Ce week-end-là, face à ce devoir un peu particulier, Cécile s’attable aux côtés de sa fille. « Au début, je ne savais pas trop ce que je voulais dire dans mon dessin », se souvient Bérénice. Elle se rappelle des premiers mots qui lui sont venus : « mort », « Français », « journalistes »… Alors sa maman lui explique encore, avec des mots simples pour tenter de lui faire comprendre.
Sa première réaction relevait de l’incompréhension : « Mais ils ont été tués parce qu’ils dessinaient ? »
Comment saisir la portée de cet acte si anodin quand on a 7 ans ? Elle qui adorait dessiner, et qui dessine toujours, « des maisons ou des personnages de Disney », qui passe son temps à écrire des histoires ancrées dans son quotidien et qui voudrait devenir plus tard « maîtresse » parce qu’elle « aime les élèves » mais aussi « la grammaire et l’orthographe ».
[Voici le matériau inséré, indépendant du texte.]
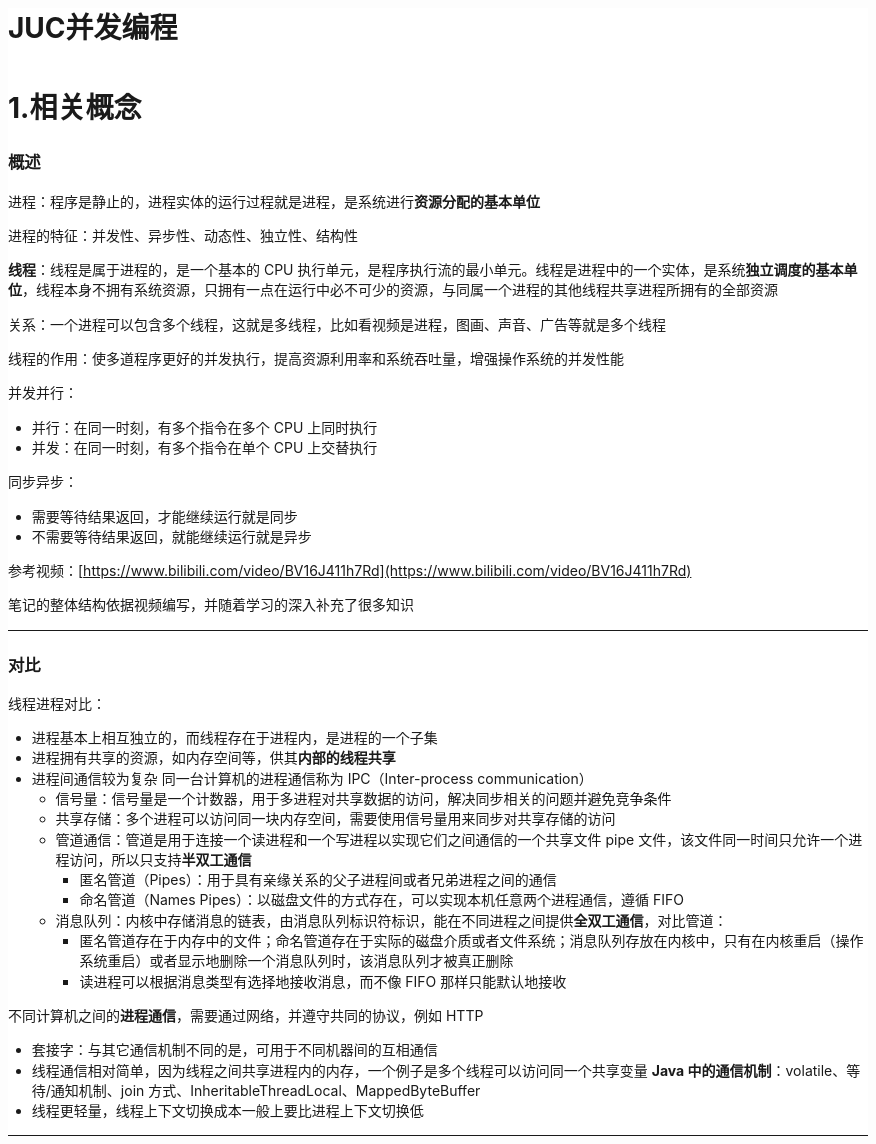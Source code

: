 # JUC并发编程
# 1.相关概念

### 概述

进程：程序是静止的，进程实体的运行过程就是进程，是系统进行**资源分配的基本单位**

进程的特征：并发性、异步性、动态性、独立性、结构性

**线程**：线程是属于进程的，是一个基本的 CPU 执行单元，是程序执行流的最小单元。线程是进程中的一个实体，是系统**独立调度的基本单位**，线程本身不拥有系统资源，只拥有一点在运行中必不可少的资源，与同属一个进程的其他线程共享进程所拥有的全部资源

关系：一个进程可以包含多个线程，这就是多线程，比如看视频是进程，图画、声音、广告等就是多个线程

线程的作用：使多道程序更好的并发执行，提高资源利用率和系统吞吐量，增强操作系统的并发性能

并发并行：

- 并行：在同一时刻，有多个指令在多个 CPU 上同时执行
- 并发：在同一时刻，有多个指令在单个 CPU 上交替执行

同步异步：

- 需要等待结果返回，才能继续运行就是同步
- 不需要等待结果返回，就能继续运行就是异步

参考视频：[https://www.bilibili.com/video/BV16J411h7Rd](https://www.bilibili.com/video/BV16J411h7Rd)

笔记的整体结构依据视频编写，并随着学习的深入补充了很多知识

---

### 对比

线程进程对比：

- 进程基本上相互独立的，而线程存在于进程内，是进程的一个子集
- 进程拥有共享的资源，如内存空间等，供其**内部的线程共享**
- 进程间通信较为复杂 同一台计算机的进程通信称为 IPC（Inter-process communication）
    - 信号量：信号量是一个计数器，用于多进程对共享数据的访问，解决同步相关的问题并避免竞争条件
    - 共享存储：多个进程可以访问同一块内存空间，需要使用信号量用来同步对共享存储的访问
    - 管道通信：管道是用于连接一个读进程和一个写进程以实现它们之间通信的一个共享文件 pipe 文件，该文件同一时间只允许一个进程访问，所以只支持**半双工通信**
        - 匿名管道（Pipes）：用于具有亲缘关系的父子进程间或者兄弟进程之间的通信
        - 命名管道（Names Pipes）：以磁盘文件的方式存在，可以实现本机任意两个进程通信，遵循 FIFO
    - 消息队列：内核中存储消息的链表，由消息队列标识符标识，能在不同进程之间提供**全双工通信**，对比管道：
        - 匿名管道存在于内存中的文件；命名管道存在于实际的磁盘介质或者文件系统；消息队列存放在内核中，只有在内核重启（操作系统重启）或者显示地删除一个消息队列时，该消息队列才被真正删除
        - 读进程可以根据消息类型有选择地接收消息，而不像 FIFO 那样只能默认地接收

不同计算机之间的**进程通信**，需要通过网络，并遵守共同的协议，例如 HTTP

- 套接字：与其它通信机制不同的是，可用于不同机器间的互相通信
- 线程通信相对简单，因为线程之间共享进程内的内存，一个例子是多个线程可以访问同一个共享变量 **Java 中的通信机制**：volatile、等待/通知机制、join 方式、InheritableThreadLocal、MappedByteBuffer
- 线程更轻量，线程上下文切换成本一般上要比进程上下文切换低

---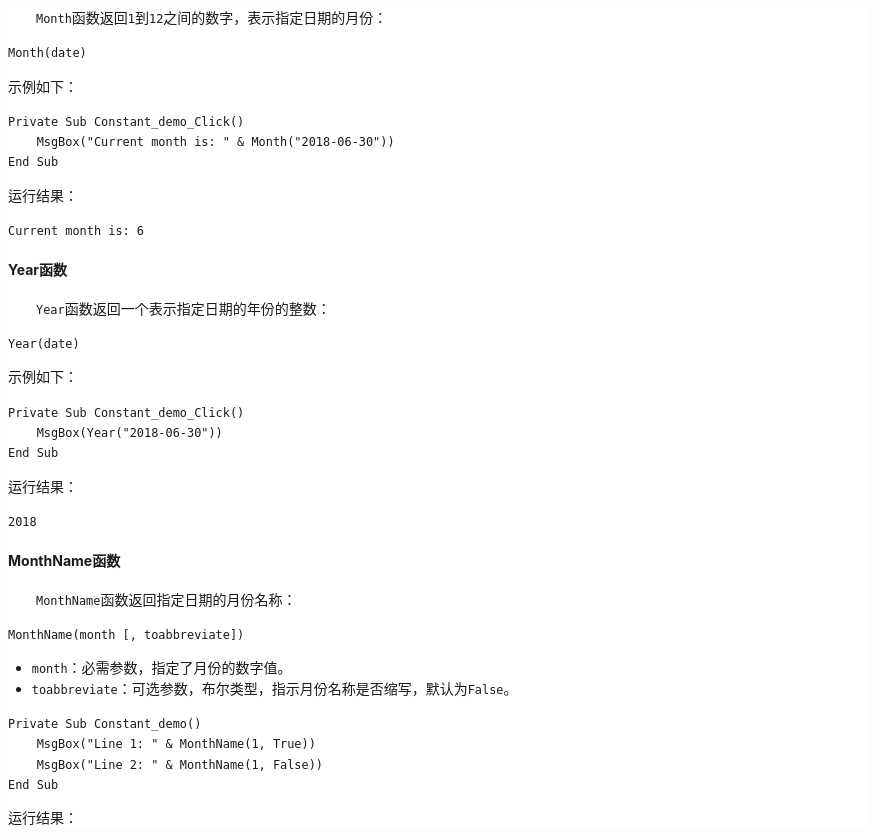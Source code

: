 &emsp;&emsp;`Month`函数返回`1`到`12`之间的数字，表示指定日期的月份：

``` vbscript
Month(date)
```

示例如下：

``` vbscript
Private Sub Constant_demo_Click()
    MsgBox("Current month is: " & Month("2018-06-30"))
End Sub
```

运行结果：

``` vbscript
Current month is: 6
```

#### Year函数

&emsp;&emsp;`Year`函数返回一个表示指定日期的年份的整数：

``` vbscript
Year(date)
```

示例如下：

``` vbscript
Private Sub Constant_demo_Click()
    MsgBox(Year("2018-06-30"))
End Sub
```

运行结果：

``` vbscript
2018
```

#### MonthName函数

&emsp;&emsp;`MonthName`函数返回指定日期的月份名称：

``` vbscript
MonthName(month [, toabbreviate])
```

- `month`：必需参数，指定了月份的数字值。
- `toabbreviate`：可选参数，布尔类型，指示月份名称是否缩写，默认为`False`。

``` vbscript
Private Sub Constant_demo()
    MsgBox("Line 1: " & MonthName(1, True))
    MsgBox("Line 2: " & MonthName(1, False))
End Sub
```

运行结果：
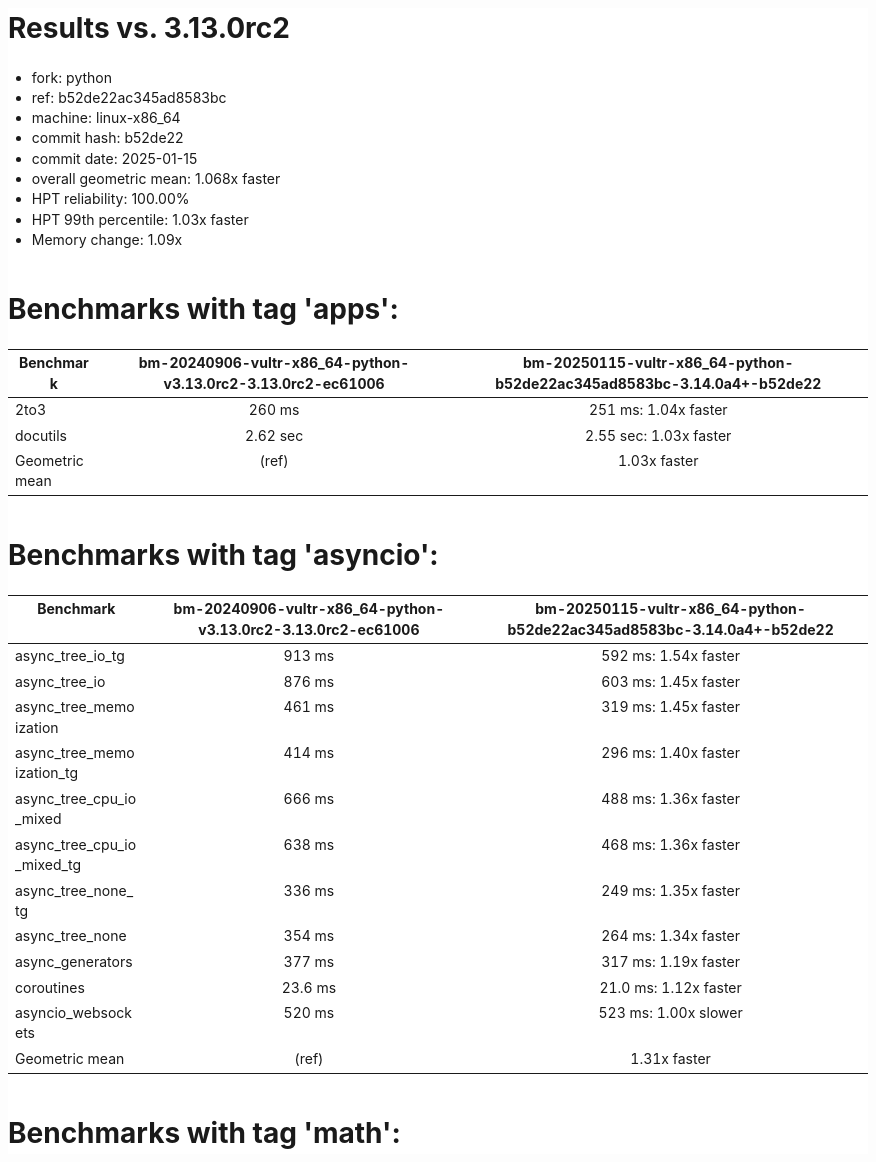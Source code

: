 # Results vs. 3.13.0rc2

- fork: python
- ref: b52de22ac345ad8583bc
- machine: linux-x86_64
- commit hash: b52de22
- commit date: 2025-01-15
- overall geometric mean: 1.068x faster
- HPT reliability: 100.00%
- HPT 99th percentile: 1.03x faster
- Memory change: 1.09x

Benchmarks with tag 'apps':
===========================

| Benchmark      | bm-20240906-vultr-x86_64-python-v3.13.0rc2-3.13.0rc2-ec61006 | bm-20250115-vultr-x86_64-python-b52de22ac345ad8583bc-3.14.0a4+-b52de22 |
|----------------|:------------------------------------------------------------:|:----------------------------------------------------------------------:|
| 2to3           | 260 ms                                                       | 251 ms: 1.04x faster                                                   |
| docutils       | 2.62 sec                                                     | 2.55 sec: 1.03x faster                                                 |
| Geometric mean | (ref)                                                        | 1.03x faster                                                           |

Benchmarks with tag 'asyncio':
==============================

| Benchmark                  | bm-20240906-vultr-x86_64-python-v3.13.0rc2-3.13.0rc2-ec61006 | bm-20250115-vultr-x86_64-python-b52de22ac345ad8583bc-3.14.0a4+-b52de22 |
|----------------------------|:------------------------------------------------------------:|:----------------------------------------------------------------------:|
| async_tree_io_tg           | 913 ms                                                       | 592 ms: 1.54x faster                                                   |
| async_tree_io              | 876 ms                                                       | 603 ms: 1.45x faster                                                   |
| async_tree_memoization     | 461 ms                                                       | 319 ms: 1.45x faster                                                   |
| async_tree_memoization_tg  | 414 ms                                                       | 296 ms: 1.40x faster                                                   |
| async_tree_cpu_io_mixed    | 666 ms                                                       | 488 ms: 1.36x faster                                                   |
| async_tree_cpu_io_mixed_tg | 638 ms                                                       | 468 ms: 1.36x faster                                                   |
| async_tree_none_tg         | 336 ms                                                       | 249 ms: 1.35x faster                                                   |
| async_tree_none            | 354 ms                                                       | 264 ms: 1.34x faster                                                   |
| async_generators           | 377 ms                                                       | 317 ms: 1.19x faster                                                   |
| coroutines                 | 23.6 ms                                                      | 21.0 ms: 1.12x faster                                                  |
| asyncio_websockets         | 520 ms                                                       | 523 ms: 1.00x slower                                                   |
| Geometric mean             | (ref)                                                        | 1.31x faster                                                           |

Benchmarks with tag 'math':
===========================

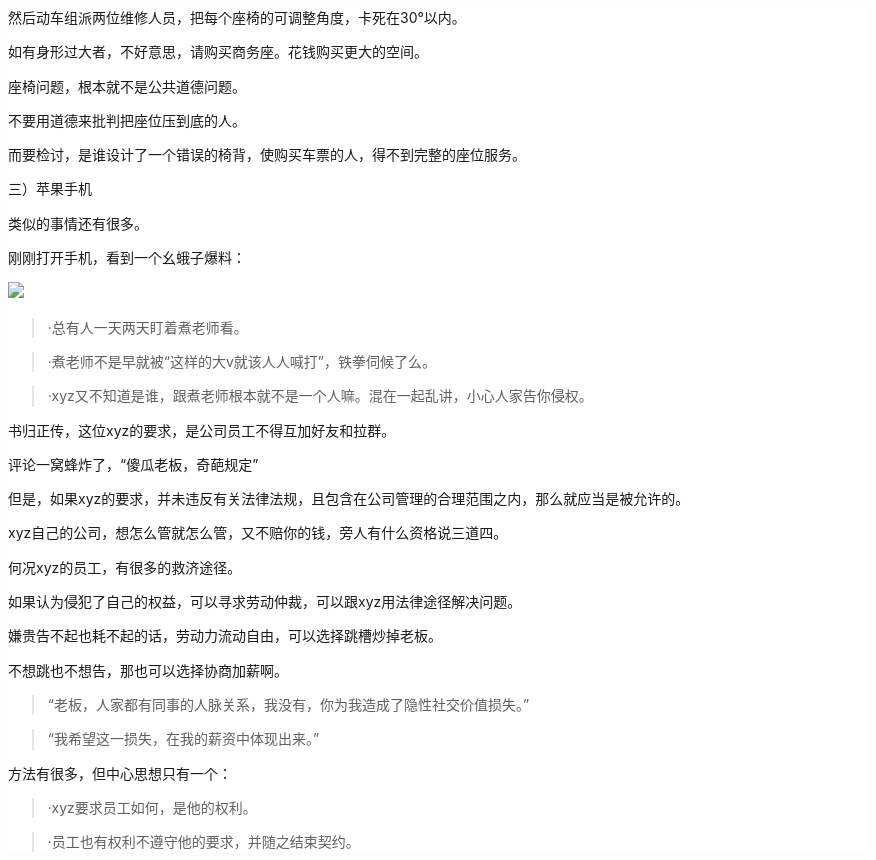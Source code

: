 
然后动车组派两位维修人员，把每个座椅的可调整角度，卡死在30°以内。

如有身形过大者，不好意思，请购买商务座。花钱购买更大的空间。



座椅问题，根本就不是公共道德问题。

不要用道德来批判把座位压到底的人。

而要检讨，是谁设计了一个错误的椅背，使购买车票的人，得不到完整的座位服务。







三）苹果手机



类似的事情还有很多。

刚刚打开手机，看到一个幺蛾子爆料：

<img class="" data-backh="735" data-backw="556" data-before-oversubscription-url="https://mmbiz.qpic.cn/mmbiz_png/Ok4hZ0tV6r6m1ogbtuDp2sg5S2BsJJV0JPa3r3c3QL4ibg97ialeI1w9jVJ2HKd9xRicicNQyDq0Lmdicfib8G1HM63w/0?wx_fmt=png" data-copyright="0" data-ratio="1.32" data-s="300,640" src="https://mmbiz.qpic.cn/mmbiz_png/Ok4hZ0tV6r6m1ogbtuDp2sg5S2BsJJV0JPa3r3c3QL4ibg97ialeI1w9jVJ2HKd9xRicicNQyDq0Lmdicfib8G1HM63w/640?wx_fmt=png" data-type="png" data-w="750" style="width: 100%;height: auto;"/>

> ·总有人一天两天盯着煮老师看。

> ·煮老师不是早就被“这样的大v就该人人喊打”，铁拳伺候了么。

> ·xyz又不知道是谁，跟煮老师根本就不是一个人嘛。混在一起乱讲，小心人家告你侵权。



书归正传，这位xyz的要求，是公司员工不得互加好友和拉群。

评论一窝蜂炸了，“傻瓜老板，奇葩规定”



但是，如果xyz的要求，并未违反有关法律法规，且包含在公司管理的合理范围之内，那么就应当是被允许的。

xyz自己的公司，想怎么管就怎么管，又不赔你的钱，旁人有什么资格说三道四。





何况xyz的员工，有很多的救济途径。

如果认为侵犯了自己的权益，可以寻求劳动仲裁，可以跟xyz用法律途径解决问题。

嫌贵告不起也耗不起的话，劳动力流动自由，可以选择跳槽炒掉老板。

不想跳也不想告，那也可以选择协商加薪啊。



> “老板，人家都有同事的人脉关系，我没有，你为我造成了隐性社交价值损失。”

> “我希望这一损失，在我的薪资中体现出来。”



方法有很多，但中心思想只有一个：

> ·xyz要求员工如何，是他的权利。

> ·员工也有权利不遵守他的要求，并随之结束契约。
C’est peut-être son amour du dessin et du français qui lui a permis de franchir le cap de la page blanche. « Finalement, j’avais décidé de dessiner un drapeau français », indique Bérénice. Un drapeau autour duquel s’articulaient le mot courage composé de dessins de crayons et quelques phrases. « Avec derrière (en toile de fond), un arc-en-ciel », ajoute-t-elle.
« La maîtresse a ensuite envoyé nos dessins à Charlie Hebdo. » Quelques mois plus tard – fin, juin, début juillet – les parents de Bérénice ont été contactés par l’association « Dessinez Créez Liberté », initiée par Charlie Hebdo, SOS Racisme et la FIDL (syndicat de lycéens), pour assurer la diffusion des dessins réalisés par des enfants et des adolescents, seuls ou en classe. « Deux dessins avaient été sélectionnés pour figurer dans un album hommage, indique Cécile Muller. Celui de Bérénice et celui d’une de ses camarades Laura, alors âgée de 9 ans. » Relevant : « À l’époque, le projet semblait un peu flou. Et puis, on a été recontacté fin novembre. » Le projet avait pris forme.
Le dessin de Bérénice a été retenu parmi des milliers d’autres. Au total, 150 dessins ont été réunis dans l’ouvrage Je dessine paru aux éditions Les Échappés. Sorti le 7 janvier dernier, le livre est divisé en huit thématiques, le dessin de Bérénice figure dans le chapitre « Tous égaux ». La jeune dessinatrice se dit « contente » même si « c’est un peu bizarre de voir mon dessin et mon nom dans un livre ».
« Ce qui se passe, c’est énorme »
Un peu timide, posée, Bérénice a raconté son « aventure » à quelques amies, « mes deux sœurs ». Avec ses parents, ils sont restés très discrets. « On est fier », reconnaît sa maman, qui a du mal à trouver ses mots. « Ce qui se passe, c’est énorme. Ça nous dépasse. »
D’autant que l’aventure continue. Après avoir été interviewée par Mon quotidien, un journal d’actualité pour les 10-14 ans, Bérénice a apporté son témoignage, hier mercredi, pour la réalisation d’un web-documentaire qui sera mis en ligne prochainement sur Internet.
« Dix enfants qui ont réalisé un des dessins de Je dessine sont filmés », précise sa maman. « Et Bérénice et le seul enfant de l’Est de la France. »
Cécile Muller indique également que l’ouvrage paru en janvier servira à la création d’un support pédagogique : « L’album pourra être utilisé en classe, dans le cadre des enseignements ». « Il est aussi question de mettre en place une exposition itinérante ou encore d’utiliser ces dessins lors d’intervention en classe… ». Au-delà de l’hommage, du témoignage, le dessin de Bérénice va avoir une valeur pédagogique.
Et après ? « Après, c’est fini, a priori », assure sa maman. Bérénice, aujourd’hui âgée de 8 ans et élève en classe de CE2 à Saessolsheim, elle, va continuer à apprendre, à écrire. Et à dessiner.